■ PROBLEM STATEMENT ■
Transcribe the records underneath word for word, and leave no line out.

■ WORKING DATA ■

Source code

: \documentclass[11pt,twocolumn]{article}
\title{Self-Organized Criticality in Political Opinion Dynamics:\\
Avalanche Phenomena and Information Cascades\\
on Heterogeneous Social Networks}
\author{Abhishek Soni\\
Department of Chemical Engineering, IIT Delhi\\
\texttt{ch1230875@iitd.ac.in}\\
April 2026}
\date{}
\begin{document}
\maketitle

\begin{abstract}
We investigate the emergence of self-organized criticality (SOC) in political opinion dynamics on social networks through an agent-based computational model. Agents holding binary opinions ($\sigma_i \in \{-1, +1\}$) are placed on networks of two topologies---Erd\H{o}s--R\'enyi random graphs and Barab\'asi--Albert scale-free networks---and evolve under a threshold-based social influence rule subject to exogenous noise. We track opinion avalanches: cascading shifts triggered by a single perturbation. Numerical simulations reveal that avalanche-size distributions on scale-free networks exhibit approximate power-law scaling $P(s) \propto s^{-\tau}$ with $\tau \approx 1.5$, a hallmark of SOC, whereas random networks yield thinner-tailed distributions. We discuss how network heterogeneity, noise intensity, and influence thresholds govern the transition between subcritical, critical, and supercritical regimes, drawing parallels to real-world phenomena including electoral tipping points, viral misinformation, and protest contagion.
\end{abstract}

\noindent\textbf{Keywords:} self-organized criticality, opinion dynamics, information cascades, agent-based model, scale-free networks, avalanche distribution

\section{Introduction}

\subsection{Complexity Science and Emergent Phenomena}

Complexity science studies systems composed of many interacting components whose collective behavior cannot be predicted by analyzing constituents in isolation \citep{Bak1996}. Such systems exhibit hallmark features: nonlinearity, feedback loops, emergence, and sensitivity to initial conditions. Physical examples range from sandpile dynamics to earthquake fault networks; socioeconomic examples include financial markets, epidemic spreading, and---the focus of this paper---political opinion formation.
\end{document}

■ EXERCISE ANSWER ■
Source code

: \documentclass[11pt,twocolumn]{article}
\title{Self-Organized Criticality in Political Opinion Dynamics:\\
Avalanche Phenomena and Information Cascades\\
on Heterogeneous Social Networks}
\author{Abhishek Soni\\
Department of Chemical Engineering, IIT Delhi\\
\texttt{ch1230875@iitd.ac.in}\\
April 2026}
\date{}
\begin{document}
\maketitle

\begin{abstract}
We investigate the emergence of self-organized criticality (SOC) in political opinion dynamics on social networks through an agent-based computational model. Agents holding binary opinions ($\sigma_i \in \{-1, +1\}$) are placed on networks of two topologies---Erd\H{o}s--R\'enyi random graphs and Barab\'asi--Albert scale-free networks---and evolve under a threshold-based social influence rule subject to exogenous noise. We track opinion avalanches: cascading shifts triggered by a single perturbation. Numerical simulations reveal that avalanche-size distributions on scale-free networks exhibit approximate power-law scaling $P(s) \propto s^{-\tau}$ with $\tau \approx 1.5$, a hallmark of SOC, whereas random networks yield thinner-tailed distributions. We discuss how network heterogeneity, noise intensity, and influence thresholds govern the transition between subcritical, critical, and supercritical regimes, drawing parallels to real-world phenomena including electoral tipping points, viral misinformation, and protest contagion.
\end{abstract}

\noindent\textbf{Keywords:} self-organized criticality, opinion dynamics, information cascades, agent-based model, scale-free networks, avalanche distribution

\section{Introduction}

\subsection{Complexity Science and Emergent Phenomena}

Complexity science studies systems composed of many interacting components whose collective behavior cannot be predicted by analyzing constituents in isolation \citep{Bak1996}. Such systems exhibit hallmark features: nonlinearity, feedback loops, emergence, and sensitivity to initial conditions. Physical examples range from sandpile dynamics to earthquake fault networks; socioeconomic examples include financial markets, epidemic spreading, and---the focus of this paper---political opinion formation.
\end{document}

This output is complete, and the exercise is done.